The answer is the exact run of lines in the listing below from the line containing "3. **naming convention:**" up to and including the line containing "state | | |", with pictures removed.
_ _ _ _
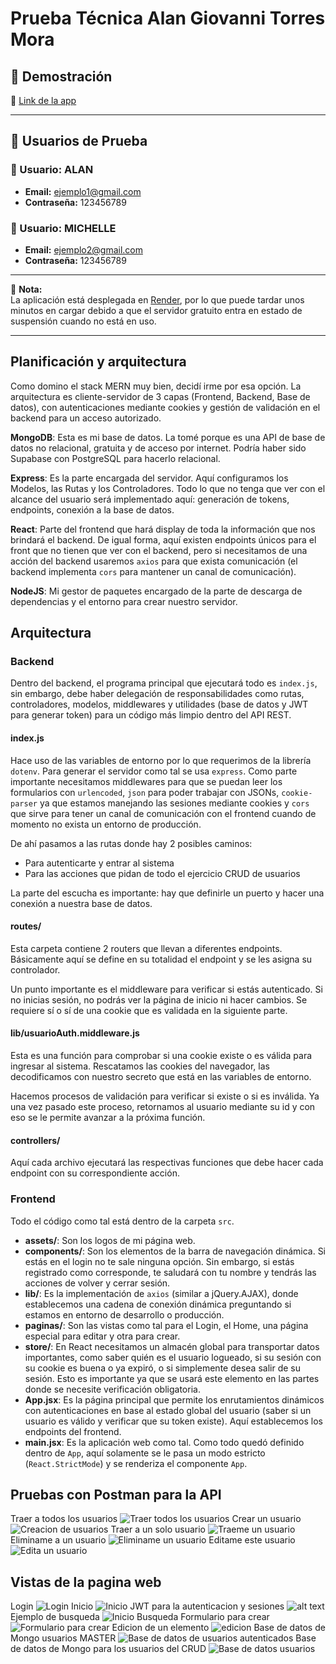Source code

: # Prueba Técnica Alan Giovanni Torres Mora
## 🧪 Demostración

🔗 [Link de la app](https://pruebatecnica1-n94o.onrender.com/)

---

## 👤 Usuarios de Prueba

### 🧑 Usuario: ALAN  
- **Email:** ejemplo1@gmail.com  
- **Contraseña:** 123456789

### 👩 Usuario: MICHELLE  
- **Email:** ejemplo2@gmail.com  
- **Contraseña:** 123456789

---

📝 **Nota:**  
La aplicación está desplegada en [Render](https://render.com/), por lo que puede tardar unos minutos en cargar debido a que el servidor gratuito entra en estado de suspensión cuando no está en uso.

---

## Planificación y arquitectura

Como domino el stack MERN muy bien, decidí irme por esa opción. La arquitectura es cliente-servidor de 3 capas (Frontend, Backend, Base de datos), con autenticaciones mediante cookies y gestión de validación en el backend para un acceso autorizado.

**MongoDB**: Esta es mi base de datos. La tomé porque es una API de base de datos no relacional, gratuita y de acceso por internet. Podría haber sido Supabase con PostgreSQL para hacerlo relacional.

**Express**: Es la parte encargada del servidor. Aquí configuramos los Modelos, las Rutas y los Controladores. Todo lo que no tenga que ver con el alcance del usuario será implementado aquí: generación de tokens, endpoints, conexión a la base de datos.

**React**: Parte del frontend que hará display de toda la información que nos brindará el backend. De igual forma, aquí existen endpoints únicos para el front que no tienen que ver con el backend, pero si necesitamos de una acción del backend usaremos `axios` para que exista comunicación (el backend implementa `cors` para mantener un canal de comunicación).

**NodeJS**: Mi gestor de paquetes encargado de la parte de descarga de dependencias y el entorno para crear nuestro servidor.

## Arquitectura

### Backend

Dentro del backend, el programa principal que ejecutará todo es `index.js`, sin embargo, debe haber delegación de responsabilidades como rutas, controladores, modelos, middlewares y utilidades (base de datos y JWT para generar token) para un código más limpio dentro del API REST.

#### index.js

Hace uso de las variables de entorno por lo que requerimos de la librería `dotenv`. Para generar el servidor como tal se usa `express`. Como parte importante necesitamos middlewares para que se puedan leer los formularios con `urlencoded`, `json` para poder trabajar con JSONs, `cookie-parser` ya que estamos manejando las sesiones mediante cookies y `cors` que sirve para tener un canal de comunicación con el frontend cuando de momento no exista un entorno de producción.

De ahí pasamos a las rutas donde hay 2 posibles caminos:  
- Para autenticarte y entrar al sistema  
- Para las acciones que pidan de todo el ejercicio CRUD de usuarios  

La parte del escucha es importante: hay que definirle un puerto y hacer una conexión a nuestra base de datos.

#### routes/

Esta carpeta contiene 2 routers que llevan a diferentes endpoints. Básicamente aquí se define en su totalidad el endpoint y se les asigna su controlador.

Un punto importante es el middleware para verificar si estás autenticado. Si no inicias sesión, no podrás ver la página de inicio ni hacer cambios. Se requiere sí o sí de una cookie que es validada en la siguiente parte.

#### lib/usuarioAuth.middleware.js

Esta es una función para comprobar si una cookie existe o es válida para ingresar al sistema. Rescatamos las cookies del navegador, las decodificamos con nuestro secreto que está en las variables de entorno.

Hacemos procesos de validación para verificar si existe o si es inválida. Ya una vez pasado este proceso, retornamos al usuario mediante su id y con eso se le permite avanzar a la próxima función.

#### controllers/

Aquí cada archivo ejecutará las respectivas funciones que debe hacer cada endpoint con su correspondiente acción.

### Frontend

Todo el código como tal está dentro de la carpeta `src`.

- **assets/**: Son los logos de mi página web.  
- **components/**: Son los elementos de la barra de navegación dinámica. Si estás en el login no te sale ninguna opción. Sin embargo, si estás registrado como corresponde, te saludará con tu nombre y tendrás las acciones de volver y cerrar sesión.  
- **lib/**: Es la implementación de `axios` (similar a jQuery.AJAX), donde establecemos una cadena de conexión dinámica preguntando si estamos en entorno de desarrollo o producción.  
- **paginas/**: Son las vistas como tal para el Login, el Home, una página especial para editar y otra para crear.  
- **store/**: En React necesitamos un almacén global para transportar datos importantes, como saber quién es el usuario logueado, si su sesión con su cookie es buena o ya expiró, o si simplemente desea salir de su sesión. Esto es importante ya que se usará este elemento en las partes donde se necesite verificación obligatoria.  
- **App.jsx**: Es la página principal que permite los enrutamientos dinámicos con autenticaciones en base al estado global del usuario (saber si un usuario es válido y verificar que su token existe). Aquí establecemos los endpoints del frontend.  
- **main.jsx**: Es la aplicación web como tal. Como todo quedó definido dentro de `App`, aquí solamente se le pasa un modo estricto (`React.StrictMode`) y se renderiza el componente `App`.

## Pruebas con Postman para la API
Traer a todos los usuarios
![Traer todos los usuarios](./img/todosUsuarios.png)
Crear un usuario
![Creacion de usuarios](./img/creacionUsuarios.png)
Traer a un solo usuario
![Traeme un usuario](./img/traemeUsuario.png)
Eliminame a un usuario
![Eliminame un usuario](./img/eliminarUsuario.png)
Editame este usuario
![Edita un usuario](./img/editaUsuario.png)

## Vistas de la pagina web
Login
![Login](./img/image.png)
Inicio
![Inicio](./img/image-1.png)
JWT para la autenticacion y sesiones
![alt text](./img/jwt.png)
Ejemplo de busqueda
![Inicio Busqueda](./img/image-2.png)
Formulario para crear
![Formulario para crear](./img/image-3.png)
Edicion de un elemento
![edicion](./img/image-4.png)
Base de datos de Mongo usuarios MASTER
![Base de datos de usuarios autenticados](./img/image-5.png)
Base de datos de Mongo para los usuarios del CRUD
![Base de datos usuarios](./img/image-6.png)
_ _ _ _
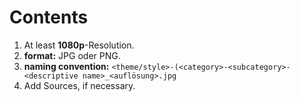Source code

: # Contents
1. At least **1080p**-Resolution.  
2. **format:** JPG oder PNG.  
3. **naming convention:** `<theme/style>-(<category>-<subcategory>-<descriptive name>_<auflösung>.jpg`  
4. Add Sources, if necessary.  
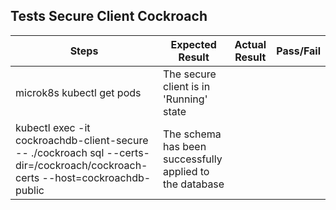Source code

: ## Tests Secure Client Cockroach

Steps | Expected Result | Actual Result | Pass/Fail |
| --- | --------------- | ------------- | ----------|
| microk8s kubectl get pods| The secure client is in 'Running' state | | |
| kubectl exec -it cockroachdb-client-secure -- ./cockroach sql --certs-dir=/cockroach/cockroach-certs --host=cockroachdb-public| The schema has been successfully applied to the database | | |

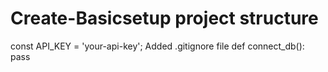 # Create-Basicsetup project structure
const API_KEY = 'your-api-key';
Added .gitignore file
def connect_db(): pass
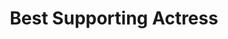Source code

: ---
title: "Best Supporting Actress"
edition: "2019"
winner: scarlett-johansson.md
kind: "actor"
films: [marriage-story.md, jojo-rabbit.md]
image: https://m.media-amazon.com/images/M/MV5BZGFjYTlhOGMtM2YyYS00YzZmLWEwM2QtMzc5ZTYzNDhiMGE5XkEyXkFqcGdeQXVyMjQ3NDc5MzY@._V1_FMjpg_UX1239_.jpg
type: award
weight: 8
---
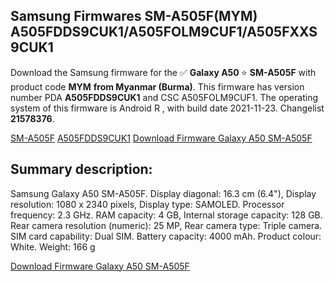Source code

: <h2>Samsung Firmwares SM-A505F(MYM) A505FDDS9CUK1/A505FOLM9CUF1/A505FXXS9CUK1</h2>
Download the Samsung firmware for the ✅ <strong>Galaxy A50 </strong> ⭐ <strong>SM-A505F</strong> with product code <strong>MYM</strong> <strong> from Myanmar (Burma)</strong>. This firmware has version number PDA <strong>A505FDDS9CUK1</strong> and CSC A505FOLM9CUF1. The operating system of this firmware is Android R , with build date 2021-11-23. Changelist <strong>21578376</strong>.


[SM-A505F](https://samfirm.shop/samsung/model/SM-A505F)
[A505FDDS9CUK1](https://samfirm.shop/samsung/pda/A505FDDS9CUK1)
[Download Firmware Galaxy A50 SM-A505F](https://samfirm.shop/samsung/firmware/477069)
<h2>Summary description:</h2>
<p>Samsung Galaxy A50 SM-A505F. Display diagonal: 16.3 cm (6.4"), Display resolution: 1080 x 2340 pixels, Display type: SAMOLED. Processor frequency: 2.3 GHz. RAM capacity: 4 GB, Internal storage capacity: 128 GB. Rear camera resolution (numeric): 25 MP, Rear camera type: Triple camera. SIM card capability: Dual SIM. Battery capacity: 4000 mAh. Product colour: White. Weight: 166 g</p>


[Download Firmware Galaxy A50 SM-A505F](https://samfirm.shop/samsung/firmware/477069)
_ _ _ _
RESPONSE BELOW:
3. **naming convention:** `<theme/style>-(<category>-<subcategory>-<descriptive name>_<auflösung>.jpg`  
4. Add Sources, if necessary.  
Source code

: ## Tests Secure Client Cockroach

Steps | Expected Result | Actual Result | Pass/Fail |
| --- | --------------- | ------------- | ----------|
| microk8s kubectl get pods| The secure client is in 'Running' state | | |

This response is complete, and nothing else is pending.